WHAT THE TASK ASKS —
For each line of the listing that holds "theta", show the full line.

EXTRACTED INFORMATION —
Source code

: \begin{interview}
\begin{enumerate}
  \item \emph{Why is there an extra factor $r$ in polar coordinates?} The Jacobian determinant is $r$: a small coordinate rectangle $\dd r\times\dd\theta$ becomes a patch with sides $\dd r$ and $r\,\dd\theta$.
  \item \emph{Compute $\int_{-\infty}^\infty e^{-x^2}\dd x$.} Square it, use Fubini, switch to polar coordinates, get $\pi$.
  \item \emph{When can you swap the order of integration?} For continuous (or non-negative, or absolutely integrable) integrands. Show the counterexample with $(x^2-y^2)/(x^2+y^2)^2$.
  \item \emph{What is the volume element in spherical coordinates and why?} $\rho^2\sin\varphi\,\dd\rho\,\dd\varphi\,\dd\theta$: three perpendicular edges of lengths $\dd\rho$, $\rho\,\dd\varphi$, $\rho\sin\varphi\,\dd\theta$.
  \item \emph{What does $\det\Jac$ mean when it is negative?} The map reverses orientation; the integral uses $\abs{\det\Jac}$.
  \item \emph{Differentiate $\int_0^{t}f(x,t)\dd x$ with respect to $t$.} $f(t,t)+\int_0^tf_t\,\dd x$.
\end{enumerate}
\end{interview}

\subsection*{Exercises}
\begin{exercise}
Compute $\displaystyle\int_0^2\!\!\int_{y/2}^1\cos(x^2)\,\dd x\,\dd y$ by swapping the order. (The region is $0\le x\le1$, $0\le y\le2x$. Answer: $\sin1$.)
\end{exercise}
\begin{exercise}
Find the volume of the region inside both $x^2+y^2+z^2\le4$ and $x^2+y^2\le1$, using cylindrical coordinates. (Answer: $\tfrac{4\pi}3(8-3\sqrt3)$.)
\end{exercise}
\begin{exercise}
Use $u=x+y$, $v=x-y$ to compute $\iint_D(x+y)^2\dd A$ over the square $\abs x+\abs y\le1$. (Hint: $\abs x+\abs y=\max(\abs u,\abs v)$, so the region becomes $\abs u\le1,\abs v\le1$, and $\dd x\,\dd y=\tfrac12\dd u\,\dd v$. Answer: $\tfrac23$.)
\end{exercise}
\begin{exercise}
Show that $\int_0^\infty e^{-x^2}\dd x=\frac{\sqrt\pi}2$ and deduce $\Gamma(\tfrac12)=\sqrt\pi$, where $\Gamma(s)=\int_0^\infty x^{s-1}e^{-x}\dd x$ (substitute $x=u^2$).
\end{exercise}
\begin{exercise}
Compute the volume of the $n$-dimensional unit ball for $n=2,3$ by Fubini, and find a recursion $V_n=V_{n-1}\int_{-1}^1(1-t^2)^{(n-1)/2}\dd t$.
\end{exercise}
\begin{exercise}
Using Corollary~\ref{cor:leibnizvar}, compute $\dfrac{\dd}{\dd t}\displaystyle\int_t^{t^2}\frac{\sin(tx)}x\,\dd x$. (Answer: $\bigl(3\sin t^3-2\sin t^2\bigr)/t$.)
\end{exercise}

SOLVED PROBLEM —
  \item \emph{Why is there an extra factor $r$ in polar coordinates?} The Jacobian determinant is $r$: a small coordinate rectangle $\dd r\times\dd\theta$ becomes a patch with sides $\dd r$ and $r\,\dd\theta$.
  \item \emph{What is the volume element in spherical coordinates and why?} $\rho^2\sin\varphi\,\dd\rho\,\dd\varphi\,\dd\theta$: three perpendicular edges of lengths $\dd\rho$, $\rho\,\dd\varphi$, $\rho\sin\varphi\,\dd\theta$.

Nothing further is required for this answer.